Our results demonstrate that transcription profiling has many of the properties of traditional dose-responsive bioassays that have been used for decades [47]. The ability to combine dose information from diverse bioassays with dose-dependent pathway analysis proves valuable in connecting transcriptional responses with targets. For example, the MEK-specific inhibitor PD0325901 produced a significant transcriptional response at the known cellular potency for MEK inhibition [33], and had no further effect on transcription until micromolar doses. In contrast, the transcriptional response to dasatinib had multiple EC50s, consistent with its known activities on multiple targets [21]. Nonetheless pathway analysis allowed us to map cellular processes to distinct regions of the dose range, and connect them to likely kinase targets identified in other dose-response cellular assays [41]. Connection to discrete kinase inhibition events can be refined by numerous methods: kinases not expressed in the experimental cell line can be excluded from lists of hits from biochemical assays, and comparisons can be made with transcript response profiles for compounds that have overlapping target spectra, or with profiles generated following siRNA ablation of kinase targets.

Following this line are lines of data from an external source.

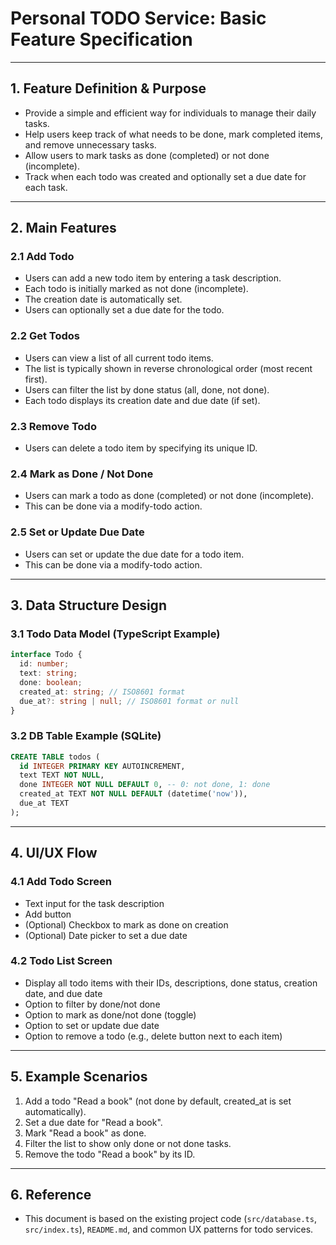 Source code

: # Personal TODO Service: Basic Feature Specification

---

## 1. Feature Definition & Purpose

- Provide a simple and efficient way for individuals to manage their daily tasks.
- Help users keep track of what needs to be done, mark completed items, and remove unnecessary tasks.
- Allow users to mark tasks as done (completed) or not done (incomplete).
- Track when each todo was created and optionally set a due date for each task.

---

## 2. Main Features

### 2.1 Add Todo
- Users can add a new todo item by entering a task description.
- Each todo is initially marked as not done (incomplete).
- The creation date is automatically set.
- Users can optionally set a due date for the todo.

### 2.2 Get Todos
- Users can view a list of all current todo items.
- The list is typically shown in reverse chronological order (most recent first).
- Users can filter the list by done status (all, done, not done).
- Each todo displays its creation date and due date (if set).

### 2.3 Remove Todo
- Users can delete a todo item by specifying its unique ID.

### 2.4 Mark as Done / Not Done
- Users can mark a todo as done (completed) or not done (incomplete).
- This can be done via a modify-todo action.

### 2.5 Set or Update Due Date
- Users can set or update the due date for a todo item.
- This can be done via a modify-todo action.

---

## 3. Data Structure Design

### 3.1 Todo Data Model (TypeScript Example)
```ts
interface Todo {
  id: number;
  text: string;
  done: boolean;
  created_at: string; // ISO8601 format
  due_at?: string | null; // ISO8601 format or null
}
```

### 3.2 DB Table Example (SQLite)
```sql
CREATE TABLE todos (
  id INTEGER PRIMARY KEY AUTOINCREMENT,
  text TEXT NOT NULL,
  done INTEGER NOT NULL DEFAULT 0, -- 0: not done, 1: done
  created_at TEXT NOT NULL DEFAULT (datetime('now')),
  due_at TEXT
);
```

---

## 4. UI/UX Flow

### 4.1 Add Todo Screen
- Text input for the task description
- Add button
- (Optional) Checkbox to mark as done on creation
- (Optional) Date picker to set a due date

### 4.2 Todo List Screen
- Display all todo items with their IDs, descriptions, done status, creation date, and due date
- Option to filter by done/not done
- Option to mark as done/not done (toggle)
- Option to set or update due date
- Option to remove a todo (e.g., delete button next to each item)

---

## 5. Example Scenarios

1. Add a todo "Read a book" (not done by default, created_at is set automatically).
2. Set a due date for "Read a book".
3. Mark "Read a book" as done.
4. Filter the list to show only done or not done tasks.
5. Remove the todo "Read a book" by its ID.

---

## 6. Reference
- This document is based on the existing project code (`src/database.ts`, `src/index.ts`), `README.md`, and common UX patterns for todo services.  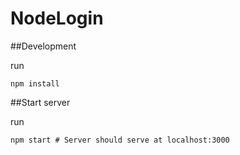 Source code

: # NodeLogin

##Development

run 
```
npm install
```

##Start server

run
```
npm start # Server should serve at localhost:3000
```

The power of a dose response study design stems from the ability to rigorously compare pharmacological parameters across assays [48]. For example, we show that PD0325901 affects STAT-regulated transcripts with an EC50 of 1 nM, the same potency as its cellular activity on MEK [33], and this connectivity provides compelling support for earlier reports that the ERKs are STAT kinases [34]. We also show connectivity between the EC50s for transcriptional effects on cell cycle genes by dasatinib and nilotinib, and their EC50s in conventional cell cycle and proliferation assays. Such connectivity should be applicable across diverse cell lines: while it is always possible for drug potency to be modulated by extraneous factors, studies of these kinase inhibitors across multiple cell lines (e.g. [33],[42]) support the biochemical prediction that a single site-binder has a defined potency for its target.
Transcriptional dose responses can separate the biological effects of a multi-target compound. Whereas a microarray experiment at a single micromolar dose should identify dasatinib's impact on both DNA replication and p53 signaling, only a dose-response design revealed that the impact on the p53 pathway occurs at a micromolar dose, and thus is irrelevant to dasatinib's nanomolar anti-proliferative potency. Transcriptional dose responses also allow a more meaningful comparison to clinical parameters such as plasma concentrations observed in treated patients (200 nM for dasatinib [49]; up to 3 µM for imatinib [44]; 3.6 µM for nilotinib [50]). With regard to imatinib, our observation of numerous additional transcriptional responses as dosing increases through the micromolar range supports the assertion [43] that dosing level is critical in evaluating the relevance of in vitro assays or pre-clinical models to imatinib's clinical effects.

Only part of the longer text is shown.